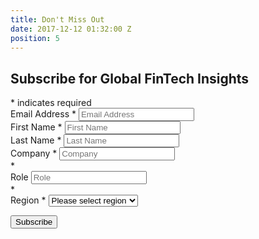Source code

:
 ```yaml
---
title: Don't Miss Out
date: 2017-12-12 01:32:00 Z
position: 5
---
```


<!-- Begin MailChimp Signup Form -->
<div style="width:500px;" id="mc_embed_signup">
<form action="https://letstalkpayments.us7.list-manage.com/subscribe/post?u=bc57d9187dbf177fa07614fbf&id=aa5e7321a3" method="post" id="mc-embedded-subscribe-form" name="mc-embedded-subscribe-form" class="validate" target="_blank" novalidate>
<div id="mc_embed_signup_scroll">
<h2>Subscribe for Global FinTech Insights</h2>
<div class="indicates-required"><span class="asterisk">*</span> indicates required</div>
<div class="mc-field-group">
<label for="mce-EMAIL">Email Address  <span class="asterisk">*</span>
</label>
<input type="email" value="" name="EMAIL" placeholder="Email Address" class="required email" id="mce-EMAIL">
</div>
<div class="mc-field-group">
<label for="mce-FNAME">First Name  <span class="asterisk">*</span>
</label>
<input type="text" value="" name="FNAME" placeholder="First Name" class="required" id="mce-FNAME">
</div>
<div class="mc-field-group">
<label for="mce-LNAME">Last Name  <span class="asterisk">*</span>
</label>
<input type="text" value="" name="LNAME" placeholder="Last Name" class="required" id="mce-LNAME">
</div>
<div class="mc-field-group">
<label for="mce-MMERGE3">Company  <span class="asterisk">*</span>
</label>
<input type="text" value="" name="MMERGE3" class="required" placeholder="Company" id="mce-MMERGE3">
</div>*

<div class="mc-field-group">
<label for="mce-MMERGE20">Role <span class="asterisk"></span>
</label>
<input type="text" value="" name="MMERGE20" placeholder="Role" class="required" id="mce-MMERGE20">
</div>*
<div class="mc-field-group">
<label for="mce-MMERGE19">Region  <span class="asterisk">*</span>
</label>
<select name="MMERGE19" class="required" id="mce-MMERGE19">
<option value="">Please select region</option>
<option value="Americas">Americas</option>
<option value="EMEA">EMEA</option>
<option value="APAC">APAC</option>

</select></div>
<div id="mce-responses" class="clear">
<div class="response" id="mce-error-response" style="display:none"></div>
<div class="response" id="mce-success-response" style="display:none"></div>
</div>    <!-- real people should not fill this in and expect good things - do not remove this or risk form bot signups-->
<div style="position: absolute; left: -5000px;" aria-hidden="true"><input type="text" name="b_bc57d9187dbf177fa07614fbf_aa5e7321a3" tabindex="-1" value=""></div>
<div class="clear"><input type="submit" value="Subscribe" name="subscribe" id="mc-embedded-subscribe" class="button"></div>
</div>
</form>
</div>
<script type='text/javascript' src='//s3.amazonaws.com/downloads.mailchimp.com/js/mc-validate.js'></script><script type='text/javascript'>(function($) {window.fnames = new Array(); window.ftypes = new Array();fnames\[0\]='EMAIL';ftypes\[0\]='email';fnames\[1\]='FNAME';ftypes\[1\]='text';fnames\[2\]='LNAME';ftypes\[2\]='text';fnames\[3\]='MMERGE3';ftypes\[3\]='text';fnames\[19\]='MMERGE19';ftypes\[19\]='dropdown';fnames\[20\]='MMERGE20';ftypes\[20\]='text';fnames\[4\]='MMERGE4';ftypes\[4\]='text';fnames\[5\]='MMERGE5';ftypes\[5\]='text';fnames\[6\]='MMERGE6';ftypes\[6\]='text';fnames\[7\]='MMERGE7';ftypes\[7\]='text';fnames\[8\]='MMERGE8';ftypes\[8\]='text';fnames\[9\]='MMERGE9';ftypes\[9\]='text';fnames\[10\]='MMERGE10';ftypes\[10\]='text';fnames\[11\]='MMERGE11';ftypes\[11\]='text';fnames\[12\]='MMERGE12';ftypes\[12\]='text';fnames\[13\]='MMERGE13';ftypes\[13\]='text';fnames\[15\]='MMERGE15';ftypes\[15\]='text';fnames\[16\]='MMERGE16';ftypes\[16\]='text';fnames\[17\]='MMERGE17';ftypes\[17\]='text';fnames\[18\]='MMERGE18';ftypes\[18\]='text';}(jQuery));var $mcj = jQuery.noConflict(true);</script>
<!--End mc_embed_signup-->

◇ ◇ ◇

- Task details:
Quote the data above in full and without alteration; skip the pictures.

- Task response:
Source code

:
 ```yaml
---
title: Don't Miss Out
date: 2017-12-12 01:32:00 Z
position: 5
---
```


<!-- Begin MailChimp Signup Form -->
<div style="width:500px;" id="mc_embed_signup">
<form action="https://letstalkpayments.us7.list-manage.com/subscribe/post?u=bc57d9187dbf177fa07614fbf&id=aa5e7321a3" method="post" id="mc-embedded-subscribe-form" name="mc-embedded-subscribe-form" class="validate" target="_blank" novalidate>
<div id="mc_embed_signup_scroll">
<h2>Subscribe for Global FinTech Insights</h2>
<div class="indicates-required"><span class="asterisk">*</span> indicates required</div>
<div class="mc-field-group">
<label for="mce-EMAIL">Email Address  <span class="asterisk">*</span>
</label>
<input type="email" value="" name="EMAIL" placeholder="Email Address" class="required email" id="mce-EMAIL">
</div>
<div class="mc-field-group">
<label for="mce-FNAME">First Name  <span class="asterisk">*</span>
</label>
<input type="text" value="" name="FNAME" placeholder="First Name" class="required" id="mce-FNAME">
</div>
<div class="mc-field-group">
<label for="mce-LNAME">Last Name  <span class="asterisk">*</span>
</label>
<input type="text" value="" name="LNAME" placeholder="Last Name" class="required" id="mce-LNAME">
</div>
<div class="mc-field-group">
<label for="mce-MMERGE3">Company  <span class="asterisk">*</span>
</label>
<input type="text" value="" name="MMERGE3" class="required" placeholder="Company" id="mce-MMERGE3">
</div>*

<div class="mc-field-group">
<label for="mce-MMERGE20">Role <span class="asterisk"></span>
</label>
<input type="text" value="" name="MMERGE20" placeholder="Role" class="required" id="mce-MMERGE20">
</div>*
<div class="mc-field-group">
<label for="mce-MMERGE19">Region  <span class="asterisk">*</span>
</label>
<select name="MMERGE19" class="required" id="mce-MMERGE19">
<option value="">Please select region</option>
<option value="Americas">Americas</option>
<option value="EMEA">EMEA</option>
<option value="APAC">APAC</option>

</select></div>
<div id="mce-responses" class="clear">
<div class="response" id="mce-error-response" style="display:none"></div>
<div class="response" id="mce-success-response" style="display:none"></div>
</div>    <!-- real people should not fill this in and expect good things - do not remove this or risk form bot signups-->
<div style="position: absolute; left: -5000px;" aria-hidden="true"><input type="text" name="b_bc57d9187dbf177fa07614fbf_aa5e7321a3" tabindex="-1" value=""></div>
<div class="clear"><input type="submit" value="Subscribe" name="subscribe" id="mc-embedded-subscribe" class="button"></div>
</div>
</form>
</div>
<script type='text/javascript' src='//s3.amazonaws.com/downloads.mailchimp.com/js/mc-validate.js'></script><script type='text/javascript'>(function($) {window.fnames = new Array(); window.ftypes = new Array();fnames\[0\]='EMAIL';ftypes\[0\]='email';fnames\[1\]='FNAME';ftypes\[1\]='text';fnames\[2\]='LNAME';ftypes\[2\]='text';fnames\[3\]='MMERGE3';ftypes\[3\]='text';fnames\[19\]='MMERGE19';ftypes\[19\]='dropdown';fnames\[20\]='MMERGE20';ftypes\[20\]='text';fnames\[4\]='MMERGE4';ftypes\[4\]='text';fnames\[5\]='MMERGE5';ftypes\[5\]='text';fnames\[6\]='MMERGE6';ftypes\[6\]='text';fnames\[7\]='MMERGE7';ftypes\[7\]='text';fnames\[8\]='MMERGE8';ftypes\[8\]='text';fnames\[9\]='MMERGE9';ftypes\[9\]='text';fnames\[10\]='MMERGE10';ftypes\[10\]='text';fnames\[11\]='MMERGE11';ftypes\[11\]='text';fnames\[12\]='MMERGE12';ftypes\[12\]='text';fnames\[13\]='MMERGE13';ftypes\[13\]='text';fnames\[15\]='MMERGE15';ftypes\[15\]='text';fnames\[16\]='MMERGE16';ftypes\[16\]='text';fnames\[17\]='MMERGE17';ftypes\[17\]='text';fnames\[18\]='MMERGE18';ftypes\[18\]='text';}(jQuery));var $mcj = jQuery.noConflict(true);</script>
<!--End mc_embed_signup-->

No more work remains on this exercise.